**Supplied material**
((

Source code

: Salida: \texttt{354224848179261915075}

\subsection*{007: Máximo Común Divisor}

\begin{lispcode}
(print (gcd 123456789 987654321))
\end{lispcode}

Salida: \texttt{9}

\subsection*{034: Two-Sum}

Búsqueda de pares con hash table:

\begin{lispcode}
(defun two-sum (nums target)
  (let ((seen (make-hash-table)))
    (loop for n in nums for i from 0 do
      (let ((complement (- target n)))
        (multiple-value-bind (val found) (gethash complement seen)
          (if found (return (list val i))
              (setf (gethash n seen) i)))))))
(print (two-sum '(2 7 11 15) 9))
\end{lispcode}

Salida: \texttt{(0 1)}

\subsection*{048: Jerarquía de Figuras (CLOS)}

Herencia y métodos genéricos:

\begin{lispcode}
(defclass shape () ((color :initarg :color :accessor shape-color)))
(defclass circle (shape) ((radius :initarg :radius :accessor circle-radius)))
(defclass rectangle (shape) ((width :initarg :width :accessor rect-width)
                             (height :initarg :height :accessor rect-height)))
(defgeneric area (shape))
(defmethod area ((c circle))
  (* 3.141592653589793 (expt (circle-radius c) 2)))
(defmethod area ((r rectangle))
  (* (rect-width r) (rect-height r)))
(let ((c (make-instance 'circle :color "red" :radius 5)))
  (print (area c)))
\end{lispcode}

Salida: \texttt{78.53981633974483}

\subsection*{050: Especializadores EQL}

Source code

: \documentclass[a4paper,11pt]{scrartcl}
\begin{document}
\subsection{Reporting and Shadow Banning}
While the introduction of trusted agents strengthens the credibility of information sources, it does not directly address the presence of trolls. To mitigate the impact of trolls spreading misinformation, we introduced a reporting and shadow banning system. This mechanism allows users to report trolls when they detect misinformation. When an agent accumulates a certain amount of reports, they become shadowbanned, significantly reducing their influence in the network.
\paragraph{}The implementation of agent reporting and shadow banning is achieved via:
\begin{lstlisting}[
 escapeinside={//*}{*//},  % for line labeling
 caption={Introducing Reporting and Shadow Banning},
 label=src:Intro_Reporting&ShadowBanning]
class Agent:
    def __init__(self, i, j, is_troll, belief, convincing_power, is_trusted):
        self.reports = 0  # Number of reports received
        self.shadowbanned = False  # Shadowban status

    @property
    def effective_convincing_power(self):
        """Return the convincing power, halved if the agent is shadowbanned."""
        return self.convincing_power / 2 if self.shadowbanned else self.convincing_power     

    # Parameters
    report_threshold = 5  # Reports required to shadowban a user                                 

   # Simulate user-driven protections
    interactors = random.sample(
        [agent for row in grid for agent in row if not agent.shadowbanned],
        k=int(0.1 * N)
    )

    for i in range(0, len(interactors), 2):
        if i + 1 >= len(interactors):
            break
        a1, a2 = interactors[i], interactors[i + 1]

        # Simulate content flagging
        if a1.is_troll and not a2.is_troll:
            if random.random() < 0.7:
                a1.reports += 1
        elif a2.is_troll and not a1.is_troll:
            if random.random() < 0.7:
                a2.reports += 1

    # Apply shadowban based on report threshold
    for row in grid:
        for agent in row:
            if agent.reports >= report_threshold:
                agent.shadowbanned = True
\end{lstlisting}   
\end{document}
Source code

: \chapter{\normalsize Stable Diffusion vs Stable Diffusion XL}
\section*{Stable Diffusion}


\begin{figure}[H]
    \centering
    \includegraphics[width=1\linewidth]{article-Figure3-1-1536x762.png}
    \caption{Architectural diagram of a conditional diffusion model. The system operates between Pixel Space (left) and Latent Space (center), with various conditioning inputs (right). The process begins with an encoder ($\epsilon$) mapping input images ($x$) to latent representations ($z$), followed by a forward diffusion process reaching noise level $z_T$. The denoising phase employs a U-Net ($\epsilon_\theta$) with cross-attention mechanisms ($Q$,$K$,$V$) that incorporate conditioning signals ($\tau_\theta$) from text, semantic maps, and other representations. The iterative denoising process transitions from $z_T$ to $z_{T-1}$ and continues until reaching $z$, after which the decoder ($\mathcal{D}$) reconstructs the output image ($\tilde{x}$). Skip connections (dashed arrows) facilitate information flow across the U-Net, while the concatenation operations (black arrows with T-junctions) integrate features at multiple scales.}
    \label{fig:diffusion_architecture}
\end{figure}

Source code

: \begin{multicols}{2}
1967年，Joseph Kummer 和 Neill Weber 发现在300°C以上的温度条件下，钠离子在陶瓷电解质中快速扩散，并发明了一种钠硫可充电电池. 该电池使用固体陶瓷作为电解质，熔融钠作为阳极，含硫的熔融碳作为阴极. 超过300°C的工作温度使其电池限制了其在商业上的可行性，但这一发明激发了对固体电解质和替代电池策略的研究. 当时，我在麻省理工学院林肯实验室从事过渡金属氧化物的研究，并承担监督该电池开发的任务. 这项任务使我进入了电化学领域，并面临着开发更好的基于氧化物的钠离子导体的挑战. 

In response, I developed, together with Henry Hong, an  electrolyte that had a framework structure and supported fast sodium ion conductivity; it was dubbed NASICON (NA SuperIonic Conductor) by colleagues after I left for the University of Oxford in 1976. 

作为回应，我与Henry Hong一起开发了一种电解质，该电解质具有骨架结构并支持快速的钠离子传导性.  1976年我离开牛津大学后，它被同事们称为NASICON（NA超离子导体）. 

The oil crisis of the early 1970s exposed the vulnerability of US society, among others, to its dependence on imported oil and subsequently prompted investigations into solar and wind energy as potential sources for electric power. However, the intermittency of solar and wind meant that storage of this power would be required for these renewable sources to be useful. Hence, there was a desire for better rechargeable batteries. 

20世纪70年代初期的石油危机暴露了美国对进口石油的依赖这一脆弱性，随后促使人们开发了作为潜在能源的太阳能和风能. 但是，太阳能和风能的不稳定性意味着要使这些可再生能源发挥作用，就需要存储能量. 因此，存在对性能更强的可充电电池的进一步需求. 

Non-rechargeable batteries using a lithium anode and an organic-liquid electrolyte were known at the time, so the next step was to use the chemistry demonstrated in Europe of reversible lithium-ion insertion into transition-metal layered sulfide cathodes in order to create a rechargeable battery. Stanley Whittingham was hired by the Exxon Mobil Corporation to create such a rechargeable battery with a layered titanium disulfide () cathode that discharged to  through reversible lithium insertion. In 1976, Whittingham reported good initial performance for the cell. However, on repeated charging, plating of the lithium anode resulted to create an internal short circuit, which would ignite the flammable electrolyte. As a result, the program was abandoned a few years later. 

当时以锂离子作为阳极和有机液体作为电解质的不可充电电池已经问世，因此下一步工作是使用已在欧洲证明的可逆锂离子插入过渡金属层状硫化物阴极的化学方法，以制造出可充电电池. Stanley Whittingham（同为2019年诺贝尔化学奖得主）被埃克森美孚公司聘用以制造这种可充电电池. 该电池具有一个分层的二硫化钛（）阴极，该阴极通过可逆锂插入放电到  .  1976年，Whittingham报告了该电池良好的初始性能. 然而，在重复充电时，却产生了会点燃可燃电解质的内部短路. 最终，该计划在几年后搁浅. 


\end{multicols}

))
((

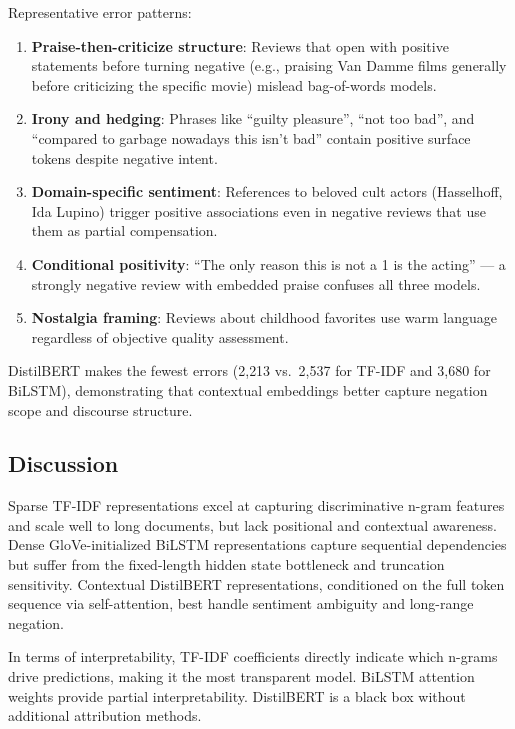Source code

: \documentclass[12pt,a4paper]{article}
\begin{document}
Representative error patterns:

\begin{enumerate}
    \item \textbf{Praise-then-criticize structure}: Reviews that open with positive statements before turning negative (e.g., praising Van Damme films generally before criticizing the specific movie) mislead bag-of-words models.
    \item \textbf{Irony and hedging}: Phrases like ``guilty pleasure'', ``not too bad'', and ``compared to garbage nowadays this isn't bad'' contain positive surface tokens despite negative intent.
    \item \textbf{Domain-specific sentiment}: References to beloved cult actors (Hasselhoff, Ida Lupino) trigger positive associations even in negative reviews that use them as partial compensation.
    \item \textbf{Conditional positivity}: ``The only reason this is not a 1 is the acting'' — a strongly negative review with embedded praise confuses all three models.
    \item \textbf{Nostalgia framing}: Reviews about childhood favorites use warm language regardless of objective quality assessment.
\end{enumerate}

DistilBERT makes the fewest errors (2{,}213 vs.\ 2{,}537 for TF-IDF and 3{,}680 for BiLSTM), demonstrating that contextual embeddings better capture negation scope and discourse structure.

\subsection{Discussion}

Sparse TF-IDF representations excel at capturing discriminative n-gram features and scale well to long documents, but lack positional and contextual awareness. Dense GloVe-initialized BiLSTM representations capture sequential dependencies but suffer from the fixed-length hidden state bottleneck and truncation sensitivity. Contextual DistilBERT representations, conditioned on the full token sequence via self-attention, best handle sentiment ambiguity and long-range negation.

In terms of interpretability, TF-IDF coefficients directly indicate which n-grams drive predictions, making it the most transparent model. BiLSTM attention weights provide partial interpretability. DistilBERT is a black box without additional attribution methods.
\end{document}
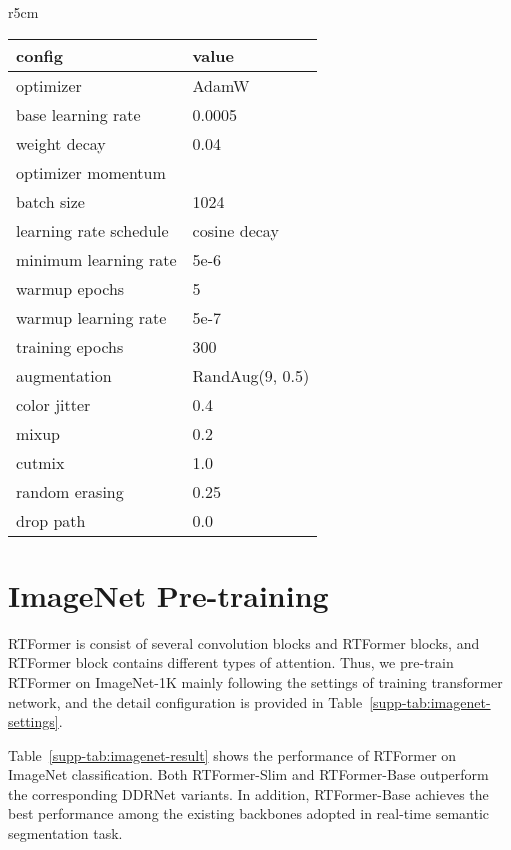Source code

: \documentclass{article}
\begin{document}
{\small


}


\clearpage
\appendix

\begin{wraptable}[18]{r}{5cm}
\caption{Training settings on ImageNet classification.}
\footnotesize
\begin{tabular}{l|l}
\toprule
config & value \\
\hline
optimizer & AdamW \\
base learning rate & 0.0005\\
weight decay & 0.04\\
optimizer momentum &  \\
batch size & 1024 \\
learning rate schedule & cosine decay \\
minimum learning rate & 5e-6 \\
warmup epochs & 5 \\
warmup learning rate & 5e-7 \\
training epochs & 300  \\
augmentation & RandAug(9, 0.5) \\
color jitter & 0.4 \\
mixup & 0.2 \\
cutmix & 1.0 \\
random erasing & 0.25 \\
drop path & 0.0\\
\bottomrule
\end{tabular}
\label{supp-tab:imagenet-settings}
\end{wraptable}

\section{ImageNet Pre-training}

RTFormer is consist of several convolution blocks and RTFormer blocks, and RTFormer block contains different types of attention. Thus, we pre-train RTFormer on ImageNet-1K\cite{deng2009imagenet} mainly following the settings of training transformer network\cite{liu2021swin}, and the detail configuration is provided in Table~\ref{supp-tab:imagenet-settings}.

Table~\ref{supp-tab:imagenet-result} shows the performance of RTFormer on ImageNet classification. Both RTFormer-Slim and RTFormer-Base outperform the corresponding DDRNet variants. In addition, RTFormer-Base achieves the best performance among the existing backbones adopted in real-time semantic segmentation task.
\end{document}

))
((

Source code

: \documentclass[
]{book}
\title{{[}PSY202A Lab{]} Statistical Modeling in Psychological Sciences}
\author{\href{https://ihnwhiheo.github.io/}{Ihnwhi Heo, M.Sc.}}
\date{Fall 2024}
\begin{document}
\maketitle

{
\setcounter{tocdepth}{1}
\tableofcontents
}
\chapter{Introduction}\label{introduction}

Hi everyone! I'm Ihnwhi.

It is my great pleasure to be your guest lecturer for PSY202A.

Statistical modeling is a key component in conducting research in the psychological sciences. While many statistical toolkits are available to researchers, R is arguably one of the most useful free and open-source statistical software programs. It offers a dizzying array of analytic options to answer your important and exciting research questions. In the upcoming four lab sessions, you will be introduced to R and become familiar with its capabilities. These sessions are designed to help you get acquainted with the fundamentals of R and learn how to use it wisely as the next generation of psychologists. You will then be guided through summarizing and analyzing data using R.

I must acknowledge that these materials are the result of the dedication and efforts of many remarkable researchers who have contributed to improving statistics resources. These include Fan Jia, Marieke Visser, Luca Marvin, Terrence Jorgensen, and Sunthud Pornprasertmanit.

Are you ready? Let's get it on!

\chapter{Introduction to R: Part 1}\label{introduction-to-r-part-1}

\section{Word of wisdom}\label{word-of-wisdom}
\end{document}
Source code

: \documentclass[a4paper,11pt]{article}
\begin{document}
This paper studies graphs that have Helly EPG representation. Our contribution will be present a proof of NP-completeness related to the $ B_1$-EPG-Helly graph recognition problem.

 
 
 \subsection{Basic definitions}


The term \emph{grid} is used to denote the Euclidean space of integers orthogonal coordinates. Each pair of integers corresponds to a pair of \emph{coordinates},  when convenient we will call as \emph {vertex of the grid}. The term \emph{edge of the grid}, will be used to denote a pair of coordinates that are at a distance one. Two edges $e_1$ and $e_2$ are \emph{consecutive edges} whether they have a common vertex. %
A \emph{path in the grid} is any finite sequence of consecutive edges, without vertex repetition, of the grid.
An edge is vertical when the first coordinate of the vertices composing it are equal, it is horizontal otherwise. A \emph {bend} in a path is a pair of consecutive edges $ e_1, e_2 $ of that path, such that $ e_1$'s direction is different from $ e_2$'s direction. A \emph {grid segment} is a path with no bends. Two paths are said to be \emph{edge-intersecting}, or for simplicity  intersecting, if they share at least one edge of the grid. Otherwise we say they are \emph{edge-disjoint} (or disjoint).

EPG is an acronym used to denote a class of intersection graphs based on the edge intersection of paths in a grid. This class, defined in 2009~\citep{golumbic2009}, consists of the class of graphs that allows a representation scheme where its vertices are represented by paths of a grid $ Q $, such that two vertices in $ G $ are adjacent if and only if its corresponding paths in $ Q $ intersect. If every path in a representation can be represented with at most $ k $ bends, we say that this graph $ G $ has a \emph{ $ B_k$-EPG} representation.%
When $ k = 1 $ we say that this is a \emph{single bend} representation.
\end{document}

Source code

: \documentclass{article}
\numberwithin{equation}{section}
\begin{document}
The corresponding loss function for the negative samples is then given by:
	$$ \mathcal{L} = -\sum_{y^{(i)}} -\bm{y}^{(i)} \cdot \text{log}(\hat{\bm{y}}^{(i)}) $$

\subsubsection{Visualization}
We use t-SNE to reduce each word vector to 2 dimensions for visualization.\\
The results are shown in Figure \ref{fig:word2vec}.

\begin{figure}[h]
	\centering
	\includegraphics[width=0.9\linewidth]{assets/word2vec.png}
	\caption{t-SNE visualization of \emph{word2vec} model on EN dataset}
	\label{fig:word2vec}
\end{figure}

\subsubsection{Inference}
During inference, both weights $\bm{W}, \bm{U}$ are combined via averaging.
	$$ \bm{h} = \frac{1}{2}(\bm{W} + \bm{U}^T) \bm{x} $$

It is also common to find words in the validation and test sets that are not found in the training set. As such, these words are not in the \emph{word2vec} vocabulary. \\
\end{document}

))

**Work instruction**
Find the lines above that contain the word "seen" and copy each one.

**Answer section**
  (let ((seen (make-hash-table)))
        (multiple-value-bind (val found) (gethash complement seen)
              (setf (gethash n seen) i)))))))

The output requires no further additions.